▶ _EXERCISE BRIEF_: Using the entries below, restate word for word only the lines from the one with "If you want" to the final line, leaving the pictures out.

Saved data entries:

--- --- ---

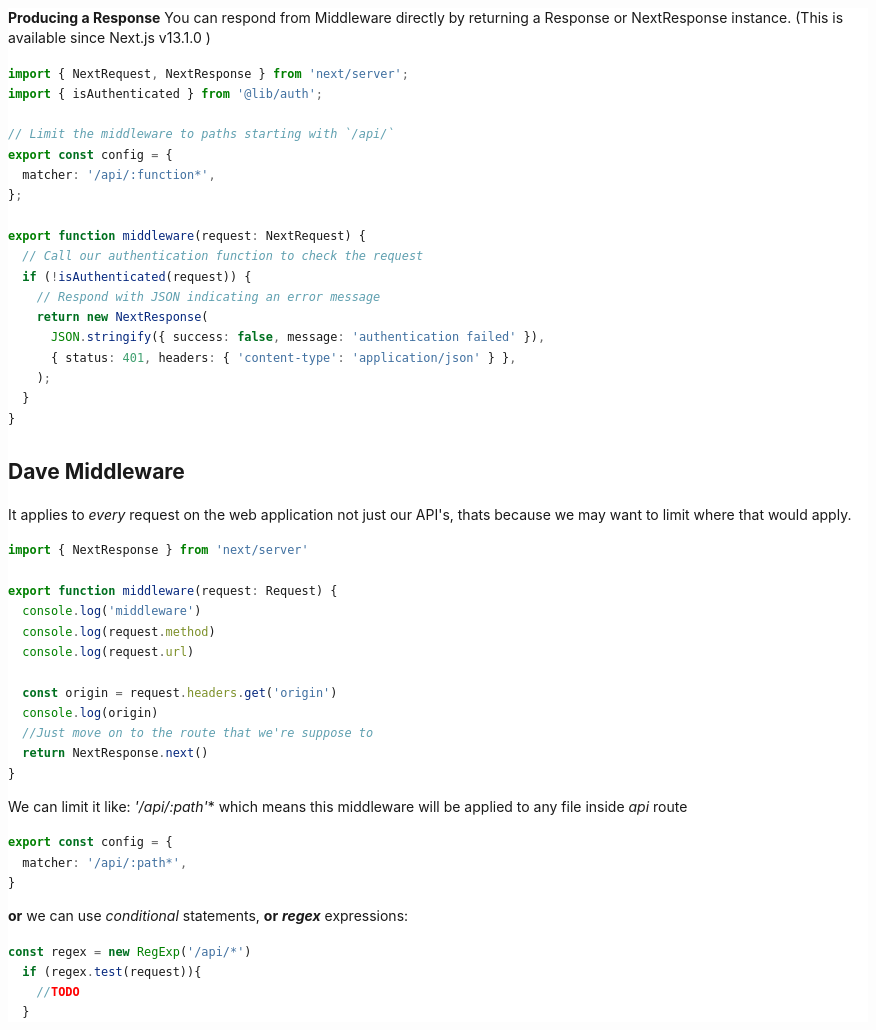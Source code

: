 
**Producing a Response**
You can respond from Middleware directly by returning a Response or NextResponse instance. (This is available since Next.js v13.1.0
)

```typescript
import { NextRequest, NextResponse } from 'next/server';
import { isAuthenticated } from '@lib/auth';
 
// Limit the middleware to paths starting with `/api/`
export const config = {
  matcher: '/api/:function*',
};
 
export function middleware(request: NextRequest) {
  // Call our authentication function to check the request
  if (!isAuthenticated(request)) {
    // Respond with JSON indicating an error message
    return new NextResponse(
      JSON.stringify({ success: false, message: 'authentication failed' }),
      { status: 401, headers: { 'content-type': 'application/json' } },
    );
  }
}
```

## Dave Middleware

It applies to _every_ request on the web application not just our API's,
thats because we may want to limit where that would apply.
```typescript
import { NextResponse } from 'next/server'

export function middleware(request: Request) {
  console.log('middleware')
  console.log(request.method)
  console.log(request.url)

  const origin = request.headers.get('origin')
  console.log(origin)
  //Just move on to the route that we're suppose to
  return NextResponse.next()
}

```
We can limit it like: **'/api/:path*'** which means this middleware will be applied to any file inside _api_ route

```typescript
export const config = {
  matcher: '/api/:path*',
}
```
**or** we can use _conditional_ statements, **or** **_regex_** expressions:
```typescript
const regex = new RegExp('/api/*')
  if (regex.test(request)){
    //TODO
  }

```
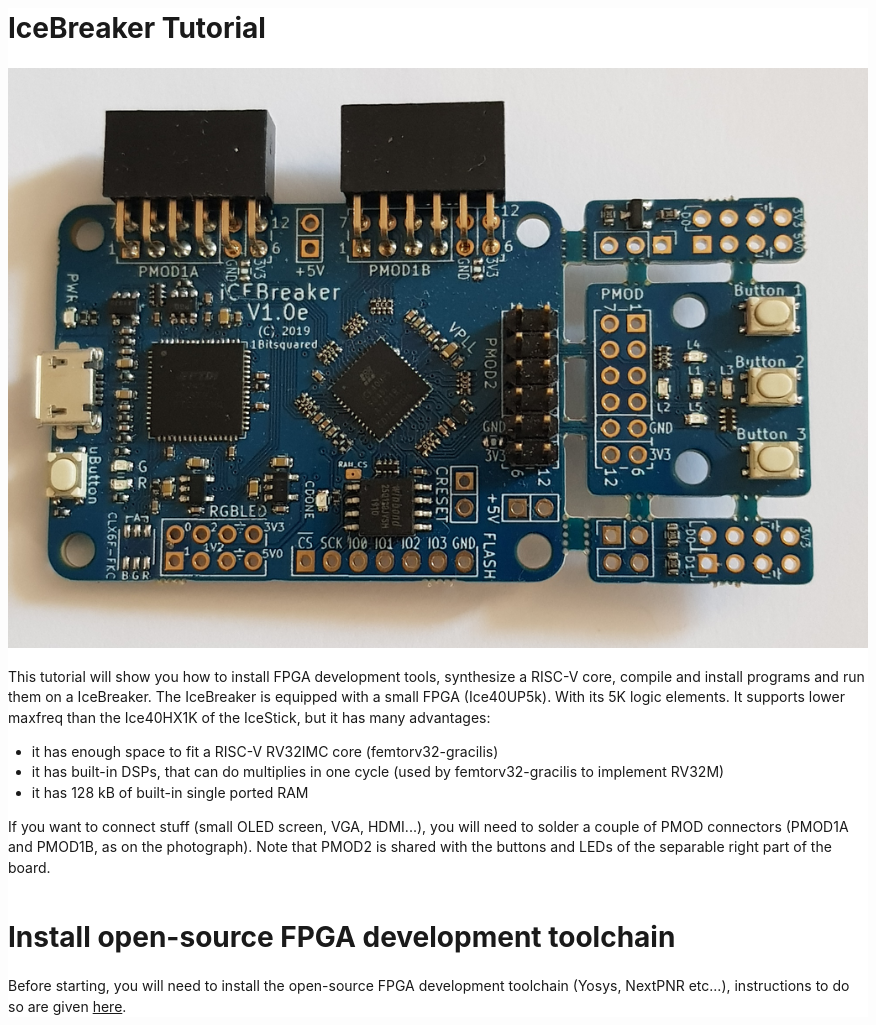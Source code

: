 IceBreaker Tutorial
===================

![](Images/IceBreaker.jpg)

This tutorial will show you how to install FPGA development tools,
synthesize a RISC-V core, compile and install programs and run them
on a IceBreaker. The IceBreaker is equipped with a small FPGA
(Ice40UP5k). With its 5K logic elements. It supports lower maxfreq 
than the Ice40HX1K of the IceStick, but it has many advantages:
- it has enough space to fit a RISC-V RV32IMC core (femtorv32-gracilis)
- it has built-in DSPs, that can do multiplies in one cycle (used by
  femtorv32-gracilis to implement RV32M)
- it has 128 kB of built-in single ported RAM

If you want to connect stuff (small OLED screen, VGA, HDMI...), you
will need to solder a couple of PMOD connectors (PMOD1A and PMOD1B,
as on the photograph). Note that PMOD2 is shared with the buttons 
and LEDs of the separable right part of the board.

Install open-source FPGA development toolchain
==============================================
Before starting, you will need to install the open-source FPGA
development toolchain (Yosys, NextPNR etc...), instructions to
do so are given [here](toolchain.md).
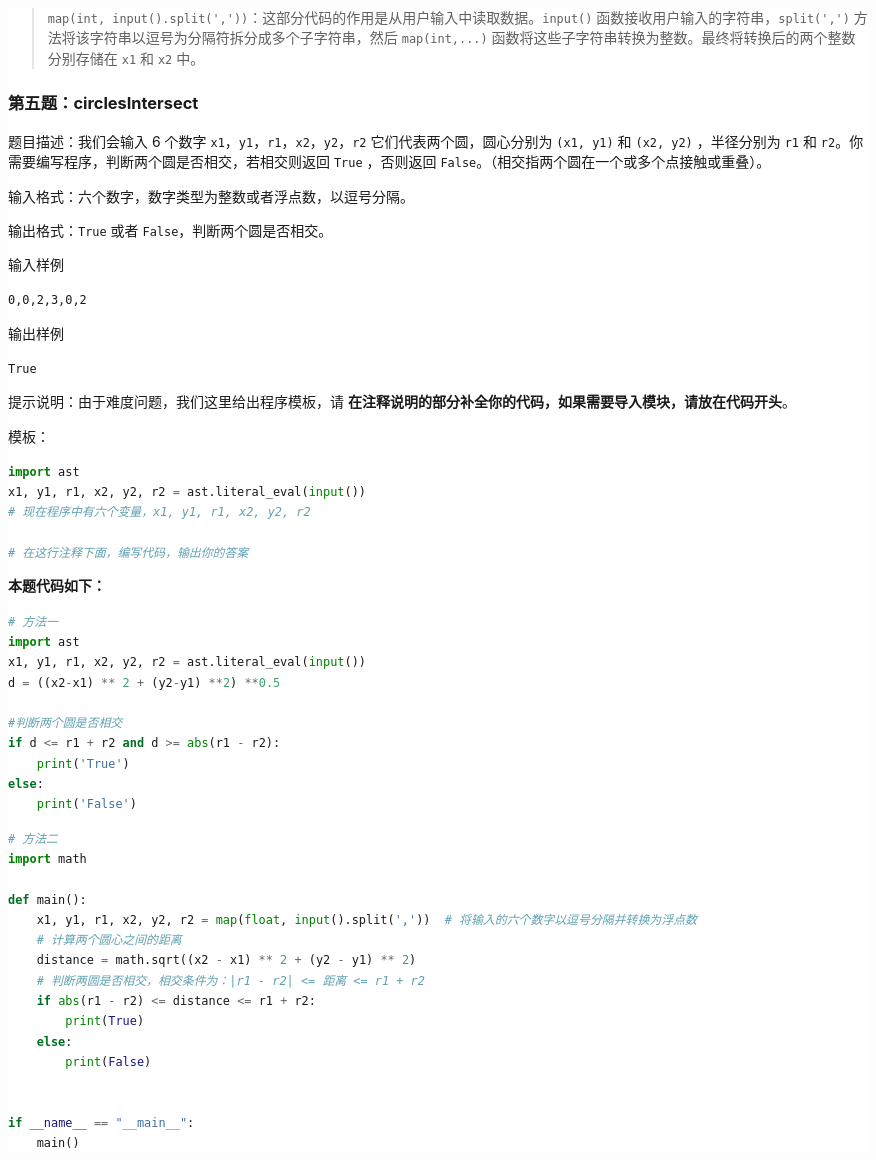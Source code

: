 > `map(int, input().split(','))`：这部分代码的作用是从用户输入中读取数据。`input()` 函数接收用户输入的字符串，`split(',')` 方法将该字符串以逗号为分隔符拆分成多个子字符串，然后 `map(int,...)` 函数将这些子字符串转换为整数。最终将转换后的两个整数分别存储在 `x1` 和 `x2` 中。



### 第五题：circlesIntersect

题目描述：我们会输入 6 个数字 `x1`，`y1`，`r1`，`x2`，`y2`，`r2` 它们代表两个圆，圆心分别为 `(x1, y1)` 和 `(x2, y2)` ，半径分别为 `r1` 和 `r2`。你需要编写程序，判断两个圆是否相交，若相交则返回 `True` ，否则返回 `False`。（相交指两个圆在一个或多个点接触或重叠）。

输入格式：六个数字，数字类型为整数或者浮点数，以逗号分隔。

输出格式：`True` 或者 `False`，判断两个圆是否相交。

输入样例

```bash
0,0,2,3,0,2
```

输出样例

```bash
True
```

提示说明：由于难度问题，我们这里给出程序模板，请 **在注释说明的部分补全你的代码，如果需要导入模块，请放在代码开头**。

模板：

```python
import ast
x1, y1, r1, x2, y2, r2 = ast.literal_eval(input())
# 现在程序中有六个变量，x1, y1, r1, x2, y2, r2

# 在这行注释下面，编写代码，输出你的答案
```

**本题代码如下：**

```python
# 方法一
import ast
x1, y1, r1, x2, y2, r2 = ast.literal_eval(input())
d = ((x2-x1) ** 2 + (y2-y1) **2) **0.5

#判断两个圆是否相交
if d <= r1 + r2 and d >= abs(r1 - r2):
    print('True')
else:
    print('False')
```

```python
# 方法二
import math

def main():
    x1, y1, r1, x2, y2, r2 = map(float, input().split(','))  # 将输入的六个数字以逗号分隔并转换为浮点数
    # 计算两个圆心之间的距离
    distance = math.sqrt((x2 - x1) ** 2 + (y2 - y1) ** 2)
    # 判断两圆是否相交，相交条件为：|r1 - r2| <= 距离 <= r1 + r2
    if abs(r1 - r2) <= distance <= r1 + r2:
        print(True)
    else:
        print(False)


if __name__ == "__main__":
    main()
```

--- --- ---

▶ _EXERCISE ANSWER_:
If you want to connect stuff (small OLED screen, VGA, HDMI...), you
will need to solder a couple of PMOD connectors (PMOD1A and PMOD1B,
as on the photograph). Note that PMOD2 is shared with the buttons 
and LEDs of the separable right part of the board.

Install open-source FPGA development toolchain
==============================================
Before starting, you will need to install the open-source FPGA
development toolchain (Yosys, NextPNR etc...), instructions to
do so are given [here](toolchain.md).
Source code

: > `map(int, input().split(','))`：这部分代码的作用是从用户输入中读取数据。`input()` 函数接收用户输入的字符串，`split(',')` 方法将该字符串以逗号为分隔符拆分成多个子字符串，然后 `map(int,...)` 函数将这些子字符串转换为整数。最终将转换后的两个整数分别存储在 `x1` 和 `x2` 中。



### 第五题：circlesIntersect

题目描述：我们会输入 6 个数字 `x1`，`y1`，`r1`，`x2`，`y2`，`r2` 它们代表两个圆，圆心分别为 `(x1, y1)` 和 `(x2, y2)` ，半径分别为 `r1` 和 `r2`。你需要编写程序，判断两个圆是否相交，若相交则返回 `True` ，否则返回 `False`。（相交指两个圆在一个或多个点接触或重叠）。

输入格式：六个数字，数字类型为整数或者浮点数，以逗号分隔。

输出格式：`True` 或者 `False`，判断两个圆是否相交。

输入样例

```bash
0,0,2,3,0,2
```

输出样例

```bash
True
```

提示说明：由于难度问题，我们这里给出程序模板，请 **在注释说明的部分补全你的代码，如果需要导入模块，请放在代码开头**。

模板：

```python
import ast
x1, y1, r1, x2, y2, r2 = ast.literal_eval(input())
# 现在程序中有六个变量，x1, y1, r1, x2, y2, r2

# 在这行注释下面，编写代码，输出你的答案
```

**本题代码如下：**

```python
# 方法一
import ast
x1, y1, r1, x2, y2, r2 = ast.literal_eval(input())
d = ((x2-x1) ** 2 + (y2-y1) **2) **0.5

#判断两个圆是否相交
if d <= r1 + r2 and d >= abs(r1 - r2):
    print('True')
else:
    print('False')
```

```python
# 方法二
import math

def main():
    x1, y1, r1, x2, y2, r2 = map(float, input().split(','))  # 将输入的六个数字以逗号分隔并转换为浮点数
    # 计算两个圆心之间的距离
    distance = math.sqrt((x2 - x1) ** 2 + (y2 - y1) ** 2)
    # 判断两圆是否相交，相交条件为：|r1 - r2| <= 距离 <= r1 + r2
    if abs(r1 - r2) <= distance <= r1 + r2:
        print(True)
    else:
        print(False)


if __name__ == "__main__":
    main()
```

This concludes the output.